Why Mommy Wars Make Sense

It has been over two years since I wrote this, so if you wrote about mommy wars recently… This is only directed at you in a prophetic sense. ;-)

Okay, so I’m not a mother, but any outsider with the least bit of common sense can see that the so-called “mommy wars” are entirely reasonable and will not be going away any time soon.

Yes, I am serious.

Every mother participates in the mommy wars because she feels either unhappy, guilty, resentful, insecure, or some combination of the above. Our culture is set up to stretch and stress mothers by showing them all that they cannot have, and continually demanding that they be more. If you want to understand the extent of the mommy wars, look first to the women who despise them and seek to end the war by being kind and understanding instead.

Inevitably the women who most stridently declare their antipathy for the mommy wars are the quickest to take offense when another mother seeks to simply share her story. Any story which might alternately provoke jealousy instead arouses ire because the anti-war mother feels “judged” by the one who has a different experience of motherhood.

While many might dismiss this as women being irrational and emotional, it is actually the most rational response to the situation in which the mothers find themselves.

Remember that Carpe Diem post by the lovely Glennon Melton? Anyone not currently hating her life can see that Glennon is making the best of the stressful, often unhappy situation we call American Motherhood. Perhaps Glennon genuinely believes that this is just the way that everyone’s life is because her husband is equally stressed by his role in providing for their children financially. But as an outsider it is easy to wonder how sharing the misery around is supposed to make it better.

Here’s the thing: the average American does want to enjoy live and live every day to its glorious fullest.

When Josh was dragging himself to work rather than loving every day I looked at his situation as an outsider who loved him and told him that something needed to change. He did NOT need to take on more responsibility, he needed to reshape his life so that he could enjoy his work.

I put the question to the Twitterverse in the form of: “Ladies, if your hypothetical husband complained a lot about his work, would you just empathize or encourage him to look for a new job?” And the vast majority of them declared that they would do both. They wouldn’t just pat his back and tell him that tomorrow would be a better day and that eventually retirement would come, they would encourage him to change his life now.

Not only do Americans want to pursue happiness, it is especially nice to think that those who spend the most time shaping the next generation should themselves enjoy life. But this simply isn’t reality, and no one seems to want to admit that there is something uniquely messed up about the current culture of American motherhood.

So we alternate between telling mothers to enjoy these swiftly-passing years (easy for you to say when you’re not the one changing the diapers!) and acknowledging that babies are a royal pain so just hang in there and know that one day your children will take you out for brunch every second Sunday in May.

And somehow mothers don’t seem to find that especially satisfying. And so they tear motherhood apart looking for something to justify their ongoing misery. They bristle defensively at anything that indicates that other women have it easier in a way that might just be better. They compete in playgroups and read books about how French Tigers mother best.

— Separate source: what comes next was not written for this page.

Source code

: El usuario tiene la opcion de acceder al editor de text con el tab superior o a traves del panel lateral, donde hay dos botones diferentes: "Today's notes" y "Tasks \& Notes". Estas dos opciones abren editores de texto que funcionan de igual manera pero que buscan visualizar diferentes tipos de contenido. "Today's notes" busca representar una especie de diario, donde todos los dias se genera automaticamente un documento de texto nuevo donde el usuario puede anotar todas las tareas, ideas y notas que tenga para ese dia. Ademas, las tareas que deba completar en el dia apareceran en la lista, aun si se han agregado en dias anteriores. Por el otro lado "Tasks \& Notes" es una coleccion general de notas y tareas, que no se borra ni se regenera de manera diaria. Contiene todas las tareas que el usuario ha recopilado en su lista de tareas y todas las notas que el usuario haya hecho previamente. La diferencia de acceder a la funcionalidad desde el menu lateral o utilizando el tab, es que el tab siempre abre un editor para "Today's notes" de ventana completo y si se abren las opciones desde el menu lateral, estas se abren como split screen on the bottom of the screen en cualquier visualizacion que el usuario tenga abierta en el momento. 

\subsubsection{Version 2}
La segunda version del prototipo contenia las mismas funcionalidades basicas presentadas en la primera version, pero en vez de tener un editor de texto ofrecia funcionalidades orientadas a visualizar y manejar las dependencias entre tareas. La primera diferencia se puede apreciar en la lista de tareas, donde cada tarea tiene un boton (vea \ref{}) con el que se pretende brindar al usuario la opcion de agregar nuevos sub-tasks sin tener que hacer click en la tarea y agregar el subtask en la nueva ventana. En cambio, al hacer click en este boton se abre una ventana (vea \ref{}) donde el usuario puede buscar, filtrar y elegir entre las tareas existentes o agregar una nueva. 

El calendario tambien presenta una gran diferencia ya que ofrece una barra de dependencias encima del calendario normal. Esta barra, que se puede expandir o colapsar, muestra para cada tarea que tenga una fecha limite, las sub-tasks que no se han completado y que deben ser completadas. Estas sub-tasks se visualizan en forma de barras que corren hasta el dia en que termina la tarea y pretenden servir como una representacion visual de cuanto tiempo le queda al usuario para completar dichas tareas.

They may savor a few blissful moments, but when you are both unhappy and incredibly stressed… well, lets just say that a full night’s sleep may seem more appealing than trying to remember what it was like to enjoy life in a way that did not require fighting for survival.

I could give a zillion examples from the incredible rate at which we perform major surgery unnecessarily on new mothers and call it a “life-saving Caesarian” to the employment situation of mothers of college students. But if you read this far and aren’t yet inclined to fight with me then maybe I don’t need to convince you that not only is our cultural setup for parenthood eating women alive, motherhood uniquely demanding under any circumstance. And if you’ve also dealt with a three-year-old long enough to watch your eyes roll circles back into your head then you probably agree that sometimes this uniquely challenging role is unlikely to feel uniquely satisfying much of the time.

And if you know all of that, then you can probably see why the Mommy Wars make sense: it is all about survival and holding yourself together in a world you feel is shredding your last chance at sanity.